» **Instructions to follow**
Beginning with the first line below, output every record verbatim and leave out the images.

Stored records
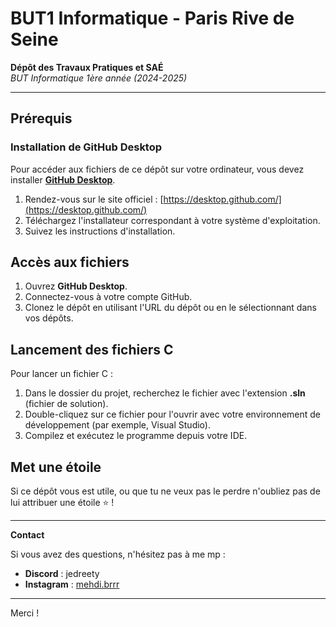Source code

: # BUT1 Informatique - Paris Rive de Seine

**Dépôt des Travaux Pratiques et SAÉ**  
*BUT Informatique 1ère année (2024-2025)*

---

## Prérequis

### Installation de GitHub Desktop

Pour accéder aux fichiers de ce dépôt sur votre ordinateur, vous devez installer **[GitHub Desktop](https://desktop.github.com/)**.

1. Rendez-vous sur le site officiel : [https://desktop.github.com/](https://desktop.github.com/)
2. Téléchargez l'installateur correspondant à votre système d'exploitation.
3. Suivez les instructions d'installation.

## Accès aux fichiers

1. Ouvrez **GitHub Desktop**.
2. Connectez-vous à votre compte GitHub.
3. Clonez le dépôt en utilisant l'URL du dépôt ou en le sélectionnant dans vos dépôts.

## Lancement des fichiers C

Pour lancer un fichier C :

1. Dans le dossier du projet, recherchez le fichier avec l'extension **.sln** (fichier de solution).
2. Double-cliquez sur ce fichier pour l'ouvrir avec votre environnement de développement (par exemple, Visual Studio).
3. Compilez et exécutez le programme depuis votre IDE.

## Met une étoile

Si ce dépôt vous est utile, ou que tu ne veux pas le perdre n'oubliez pas de lui attribuer une étoile ⭐ !

---

**Contact**

Si vous avez des questions, n'hésitez pas à me mp :

- **Discord** : jedreety
- **Instagram** : [mehdi.brrr](https://www.instagram.com/mehdi.brrr)

---

Merci !
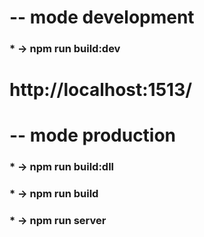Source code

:# -- mode development
### * -> npm run build:dev
# http://localhost:1513/


# -- mode production
### * -> npm run build:dll
### * -> npm run build
### * -> npm run server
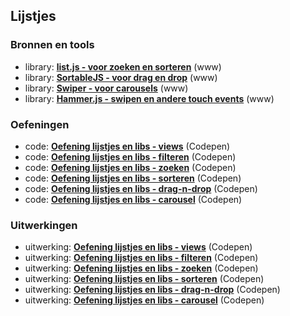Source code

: ## Lijstjes

### Bronnen en tools

- library: **[list.js - voor zoeken en sorteren](https://listjs.com/)** (www)
- library: **[SortableJS - voor drag en drop](http://sortablejs.github.io/Sortable/)** (www)
- library: **[Swiper - voor carousels](https://swiperjs.com/demos)** (www)
- library: **[Hammer.js - swipen en andere touch events](https://hammerjs.github.io/)** (www)

### Oefeningen

- code: **[Oefening lijstjes en libs - views](https://codepen.io/shooft/pen/wvErdwQ)** (Codepen)
- code: [**Oefening lijstjes en libs - filteren**](https://codepen.io/shooft/pen/BaOwRyq) (Codepen)
- code: [**Oefening lijstjes en libs - zoeken**](https://codepen.io/shooft/pen/PodJmzy) (Codepen)
- code: [**Oefening lijstjes en libs - sorteren**](https://codepen.io/shooft/pen/XWPeRjK) (Codepen)
- code: **[Oefening lijstjes en libs - drag-n-drop](https://codepen.io/shooft/pen/ZEMXKxp)** (Codepen)
- code: **[Oefening lijstjes en libs - carousel](https://codepen.io/shooft/pen/RwYLgrm)** (Codepen)

### Uitwerkingen

- uitwerking: **[Oefening lijstjes en libs - views](https://codepen.io/shooft/pen/BaOwRBq)** (Codepen)
- uitwerking: [**Oefening lijstjes en libs - filteren**](https://codepen.io/shooft/pen/bGxoWNO) (Codepen)
- uitwerking: **[Oefening lijstjes en libs - zoeken](https://codepen.io/shooft/pen/BaOwRzv)** (Codepen)
- uitwerking: **[Oefening lijstjes en libs - sorteren](https://codepen.io/shooft/pen/ExewmgN)** (Codepen)
- uitwerking: **[Oefening lijstjes en libs - drag-n-drop](https://codepen.io/shooft/pen/eYLGWMB)** (Codepen)
- uitwerking: **[Oefening lijstjes en libs - carousel](https://codepen.io/shooft/pen/GRXMEoV)** (Codepen)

» **Exercise output**
Source code

: # BUT1 Informatique - Paris Rive de Seine

**Dépôt des Travaux Pratiques et SAÉ**  
*BUT Informatique 1ère année (2024-2025)*

---

## Prérequis

### Installation de GitHub Desktop

Pour accéder aux fichiers de ce dépôt sur votre ordinateur, vous devez installer **[GitHub Desktop](https://desktop.github.com/)**.

1. Rendez-vous sur le site officiel : [https://desktop.github.com/](https://desktop.github.com/)
2. Téléchargez l'installateur correspondant à votre système d'exploitation.
3. Suivez les instructions d'installation.

## Accès aux fichiers

1. Ouvrez **GitHub Desktop**.
2. Connectez-vous à votre compte GitHub.
3. Clonez le dépôt en utilisant l'URL du dépôt ou en le sélectionnant dans vos dépôts.

## Lancement des fichiers C

Pour lancer un fichier C :

1. Dans le dossier du projet, recherchez le fichier avec l'extension **.sln** (fichier de solution).
2. Double-cliquez sur ce fichier pour l'ouvrir avec votre environnement de développement (par exemple, Visual Studio).
3. Compilez et exécutez le programme depuis votre IDE.

## Met une étoile

Si ce dépôt vous est utile, ou que tu ne veux pas le perdre n'oubliez pas de lui attribuer une étoile ⭐ !

---

**Contact**

Si vous avez des questions, n'hésitez pas à me mp :

- **Discord** : jedreety
- **Instagram** : [mehdi.brrr](https://www.instagram.com/mehdi.brrr)

---

Merci !
Source code

:# -- mode development
### * -> npm run build:dev
# http://localhost:1513/


# -- mode production
### * -> npm run build:dll
### * -> npm run build
### * -> npm run server
Source code

: ## Lijstjes

### Bronnen en tools

- library: **[list.js - voor zoeken en sorteren](https://listjs.com/)** (www)
- library: **[SortableJS - voor drag en drop](http://sortablejs.github.io/Sortable/)** (www)
- library: **[Swiper - voor carousels](https://swiperjs.com/demos)** (www)
- library: **[Hammer.js - swipen en andere touch events](https://hammerjs.github.io/)** (www)

### Oefeningen

- code: **[Oefening lijstjes en libs - views](https://codepen.io/shooft/pen/wvErdwQ)** (Codepen)
- code: [**Oefening lijstjes en libs - filteren**](https://codepen.io/shooft/pen/BaOwRyq) (Codepen)
- code: [**Oefening lijstjes en libs - zoeken**](https://codepen.io/shooft/pen/PodJmzy) (Codepen)
- code: [**Oefening lijstjes en libs - sorteren**](https://codepen.io/shooft/pen/XWPeRjK) (Codepen)
- code: **[Oefening lijstjes en libs - drag-n-drop](https://codepen.io/shooft/pen/ZEMXKxp)** (Codepen)
- code: **[Oefening lijstjes en libs - carousel](https://codepen.io/shooft/pen/RwYLgrm)** (Codepen)

### Uitwerkingen

- uitwerking: **[Oefening lijstjes en libs - views](https://codepen.io/shooft/pen/BaOwRBq)** (Codepen)
- uitwerking: [**Oefening lijstjes en libs - filteren**](https://codepen.io/shooft/pen/bGxoWNO) (Codepen)
- uitwerking: **[Oefening lijstjes en libs - zoeken](https://codepen.io/shooft/pen/BaOwRzv)** (Codepen)
- uitwerking: **[Oefening lijstjes en libs - sorteren](https://codepen.io/shooft/pen/ExewmgN)** (Codepen)
- uitwerking: **[Oefening lijstjes en libs - drag-n-drop](https://codepen.io/shooft/pen/eYLGWMB)** (Codepen)
- uitwerking: **[Oefening lijstjes en libs - carousel](https://codepen.io/shooft/pen/GRXMEoV)** (Codepen)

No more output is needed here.